» **WORK INSTRUCTION**: Extract, unchanged, each line of the listing below from its first line through the line that contains "- [ ] Memory usage optimization", inclusive, and nothing else.

» **RECORD SET**:
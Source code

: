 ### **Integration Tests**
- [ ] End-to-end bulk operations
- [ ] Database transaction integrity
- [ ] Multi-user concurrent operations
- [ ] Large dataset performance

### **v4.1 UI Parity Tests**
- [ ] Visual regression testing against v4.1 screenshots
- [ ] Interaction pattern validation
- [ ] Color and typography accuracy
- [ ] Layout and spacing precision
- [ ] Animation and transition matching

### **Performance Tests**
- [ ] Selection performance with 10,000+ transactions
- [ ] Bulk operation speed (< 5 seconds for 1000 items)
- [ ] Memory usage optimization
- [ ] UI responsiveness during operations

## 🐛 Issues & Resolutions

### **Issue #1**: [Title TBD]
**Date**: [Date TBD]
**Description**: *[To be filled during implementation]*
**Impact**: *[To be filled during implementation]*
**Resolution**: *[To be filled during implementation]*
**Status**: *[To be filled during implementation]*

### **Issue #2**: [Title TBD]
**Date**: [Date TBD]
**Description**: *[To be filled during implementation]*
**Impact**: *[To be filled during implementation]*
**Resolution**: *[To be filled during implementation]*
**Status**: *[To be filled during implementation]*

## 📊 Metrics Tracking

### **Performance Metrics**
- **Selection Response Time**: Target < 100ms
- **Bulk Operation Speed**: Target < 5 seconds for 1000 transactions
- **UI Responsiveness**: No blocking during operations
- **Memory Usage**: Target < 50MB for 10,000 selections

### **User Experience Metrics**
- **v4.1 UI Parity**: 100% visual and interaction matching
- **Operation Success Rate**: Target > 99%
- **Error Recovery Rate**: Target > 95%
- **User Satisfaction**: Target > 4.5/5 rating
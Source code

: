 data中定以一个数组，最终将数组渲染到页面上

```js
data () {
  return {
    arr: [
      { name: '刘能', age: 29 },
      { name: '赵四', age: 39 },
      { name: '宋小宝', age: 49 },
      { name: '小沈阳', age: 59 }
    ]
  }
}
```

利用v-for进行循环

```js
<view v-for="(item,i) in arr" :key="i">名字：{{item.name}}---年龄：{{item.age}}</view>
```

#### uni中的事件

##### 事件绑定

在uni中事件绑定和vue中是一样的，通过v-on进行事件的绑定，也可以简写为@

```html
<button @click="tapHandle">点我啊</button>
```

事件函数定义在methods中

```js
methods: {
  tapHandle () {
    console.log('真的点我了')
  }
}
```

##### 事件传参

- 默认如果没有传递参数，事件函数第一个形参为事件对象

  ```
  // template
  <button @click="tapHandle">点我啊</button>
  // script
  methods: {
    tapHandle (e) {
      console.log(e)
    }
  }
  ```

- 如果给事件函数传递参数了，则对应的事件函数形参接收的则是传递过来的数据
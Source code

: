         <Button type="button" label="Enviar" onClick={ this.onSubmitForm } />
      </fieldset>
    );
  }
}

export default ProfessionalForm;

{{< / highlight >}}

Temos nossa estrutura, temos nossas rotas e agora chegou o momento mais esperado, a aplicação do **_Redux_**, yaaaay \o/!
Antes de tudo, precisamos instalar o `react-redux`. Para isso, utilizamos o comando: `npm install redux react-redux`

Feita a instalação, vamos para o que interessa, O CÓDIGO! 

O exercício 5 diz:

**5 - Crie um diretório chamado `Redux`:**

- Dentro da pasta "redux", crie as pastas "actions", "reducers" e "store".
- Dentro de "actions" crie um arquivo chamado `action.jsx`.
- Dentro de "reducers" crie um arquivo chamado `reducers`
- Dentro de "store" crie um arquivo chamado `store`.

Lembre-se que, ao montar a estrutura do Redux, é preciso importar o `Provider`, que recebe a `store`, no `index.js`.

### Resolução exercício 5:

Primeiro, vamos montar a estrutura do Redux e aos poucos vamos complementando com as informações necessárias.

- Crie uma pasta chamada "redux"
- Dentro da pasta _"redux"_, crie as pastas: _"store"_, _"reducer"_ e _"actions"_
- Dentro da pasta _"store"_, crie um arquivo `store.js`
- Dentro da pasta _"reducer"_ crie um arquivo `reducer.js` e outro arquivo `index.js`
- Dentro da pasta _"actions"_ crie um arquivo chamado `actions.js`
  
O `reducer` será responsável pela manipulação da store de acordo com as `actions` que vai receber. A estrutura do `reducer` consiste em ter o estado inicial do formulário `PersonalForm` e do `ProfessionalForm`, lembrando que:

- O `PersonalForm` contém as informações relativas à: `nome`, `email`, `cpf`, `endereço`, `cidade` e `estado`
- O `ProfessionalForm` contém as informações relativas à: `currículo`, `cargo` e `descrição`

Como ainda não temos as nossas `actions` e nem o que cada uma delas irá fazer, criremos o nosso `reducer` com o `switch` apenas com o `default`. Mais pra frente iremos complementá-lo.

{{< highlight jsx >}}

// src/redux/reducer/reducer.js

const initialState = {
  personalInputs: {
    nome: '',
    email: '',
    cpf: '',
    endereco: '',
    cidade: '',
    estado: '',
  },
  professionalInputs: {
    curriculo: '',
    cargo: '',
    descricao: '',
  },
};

» **ANSWER**:
Source code

: ### **Integration Tests**
- [ ] End-to-end bulk operations
- [ ] Database transaction integrity
- [ ] Multi-user concurrent operations
- [ ] Large dataset performance

### **v4.1 UI Parity Tests**
- [ ] Visual regression testing against v4.1 screenshots
- [ ] Interaction pattern validation
- [ ] Color and typography accuracy
- [ ] Layout and spacing precision
- [ ] Animation and transition matching

### **Performance Tests**
- [ ] Selection performance with 10,000+ transactions
- [ ] Bulk operation speed (< 5 seconds for 1000 items)
- [ ] Memory usage optimization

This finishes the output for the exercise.